Breaking the Fourth Wall

The Eds did quite a bit of fourth-wall breaking.

"But Kevin wasn't in this episode, Eddy!"

"This show needs subtitles."

And, of course, the episode where Ed manages to LITERALLY break the fourth wall, cracking the background and revealing TV static.
 
One of my favourite fourth wall gags actually predates TV:

In many theatrical cartoons, there is some kind of "audience gag" that is supposed to be an illusion of some kind to fool a theatre audience. Examples include:

  • Little Red Walking Hood (WB/1937)---Red and the Wolf's fight is interrupted by two people arriving to the theatre late.
  • Daffy Duck and Egghead (WB/1938)---A man in the audience gets up 3 times in a row as Egghead hunts for Daffy. On the third time, he is gunned dead by Egghead.
  • A Date to Skate (Fleischer/1938)---When Popeye leaves home without his spinach, he asks "Is there any spinach in the house?" and an audience member tosses a can of the stuff at him.
  • Thugs with Dirty Mugs (WB/1939)---A man who already sat through the latter half of the cartoon tries to get out of the theatre to call the cops, but is forced to sit down. Later, he informs the police chief of the robbers' whereabouts.
  • Who Killed Who? (MGM/1943)---A cop comes into the house and says "Nobody move!" As he says this, an audience member gets up for some reason, and the cop clubs him on the head.
  • Hair-Raising Hare (WB/1945)---Bugs asks, "Is there a doctor in the house?" An audience member replies, "I'm a Doctor!" Bugs then responds with his catchphrase.
This kind of theatrical fourth-wall gag could come in handy for the much-rumoured Family Guy movie, am I right?
 
Sonic X episode #10- Fierce Fight Sonic Baseball Team (Japanese/Original)
Chuck: If you catch it outside of the field it's actually out.
Sonic: Why are you so worried about that!? This is an anime!

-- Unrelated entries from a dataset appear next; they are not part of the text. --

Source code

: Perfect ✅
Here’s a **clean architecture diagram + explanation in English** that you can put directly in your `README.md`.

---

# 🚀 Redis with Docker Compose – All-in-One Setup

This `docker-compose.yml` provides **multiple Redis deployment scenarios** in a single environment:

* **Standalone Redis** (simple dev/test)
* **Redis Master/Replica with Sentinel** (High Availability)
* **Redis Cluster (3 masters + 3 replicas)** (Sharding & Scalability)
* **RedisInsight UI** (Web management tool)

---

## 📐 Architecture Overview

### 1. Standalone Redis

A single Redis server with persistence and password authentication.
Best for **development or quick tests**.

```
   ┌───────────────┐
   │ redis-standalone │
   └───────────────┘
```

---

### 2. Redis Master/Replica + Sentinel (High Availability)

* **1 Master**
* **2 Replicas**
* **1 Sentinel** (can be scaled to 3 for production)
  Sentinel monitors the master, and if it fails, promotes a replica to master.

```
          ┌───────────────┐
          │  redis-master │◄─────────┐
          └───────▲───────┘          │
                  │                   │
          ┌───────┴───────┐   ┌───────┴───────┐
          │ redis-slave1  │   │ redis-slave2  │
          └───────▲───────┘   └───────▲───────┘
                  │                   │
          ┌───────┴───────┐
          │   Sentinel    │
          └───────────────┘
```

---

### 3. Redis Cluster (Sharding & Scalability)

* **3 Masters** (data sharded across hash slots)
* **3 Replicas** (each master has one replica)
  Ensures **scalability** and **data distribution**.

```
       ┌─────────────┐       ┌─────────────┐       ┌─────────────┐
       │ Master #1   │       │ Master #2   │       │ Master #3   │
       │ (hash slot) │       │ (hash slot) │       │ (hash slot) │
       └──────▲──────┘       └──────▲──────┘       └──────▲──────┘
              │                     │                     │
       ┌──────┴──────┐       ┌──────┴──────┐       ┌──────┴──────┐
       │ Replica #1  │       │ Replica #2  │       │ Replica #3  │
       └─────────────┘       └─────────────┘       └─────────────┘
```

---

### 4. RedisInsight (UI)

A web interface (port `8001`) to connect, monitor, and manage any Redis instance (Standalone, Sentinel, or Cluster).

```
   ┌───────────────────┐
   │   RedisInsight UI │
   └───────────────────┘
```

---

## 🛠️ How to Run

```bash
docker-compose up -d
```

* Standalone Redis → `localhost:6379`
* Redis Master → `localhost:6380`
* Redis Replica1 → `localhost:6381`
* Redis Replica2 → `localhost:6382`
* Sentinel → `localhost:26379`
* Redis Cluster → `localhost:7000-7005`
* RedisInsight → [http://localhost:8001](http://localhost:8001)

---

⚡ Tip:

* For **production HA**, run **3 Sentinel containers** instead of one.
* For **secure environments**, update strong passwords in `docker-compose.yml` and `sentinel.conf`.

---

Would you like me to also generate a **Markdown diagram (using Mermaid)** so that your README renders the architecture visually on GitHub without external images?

Sonic X episode #10- Unfair Ball (English Dub)
Chuck: You caught it Sonic, but if it's outside the fence it doesn't count.
Sonic: Who says we gotta play by the rules anyway? Cut me some slack!
 
Many shows, live action and animated, have done it, and quite frankly, it gets annoying a lot. "WE" are not supposed to exist, "WE" are supposed to watch them and pretend they exist, not the other way around. When they do it to us, it does not become funny, it becomes annoying.

Live action examples:
"The Golden Girls"
"Malcolm in the Middle"
"Wizards of Waverly Place"
"Sesame Street" (and movies)
"The Muppet Show" (and movies)

Animated examples:
"Garfield and Friends"
"Family Guy" (a lot)
"American Dad" (a lot)
"The Simpsons"
"Spongebob Squarepants"
"Rocky & Bullwinkle"
"The Flintstones"
"Tiny Toon Adventures" (I think)
"Ed, Edd and Eddy" ("Kevin was not even in this episode, Eddy")

I was watching "the Grim Adventures of Bill and Mandy" today, and Mandy replied to something with this comment, "what a waste of an episode"; in the same episode, if I remember correctly, a machine strangled a caveman who is supposed to be Fred Flintstone, and took out his brain, he then grumbled at the camera, come on. I know it is fiction, but it is supposed to be reality, and we are supposed to be unidentifiable.

I cannot think of so many more, but you can find a lot if you search on-line. If you visit the IMDB, you can go to the search section at the bottom left, and then go to the word search section, and make sure you put in "breaking-the-fourth-wall" as written, it will not work any other way.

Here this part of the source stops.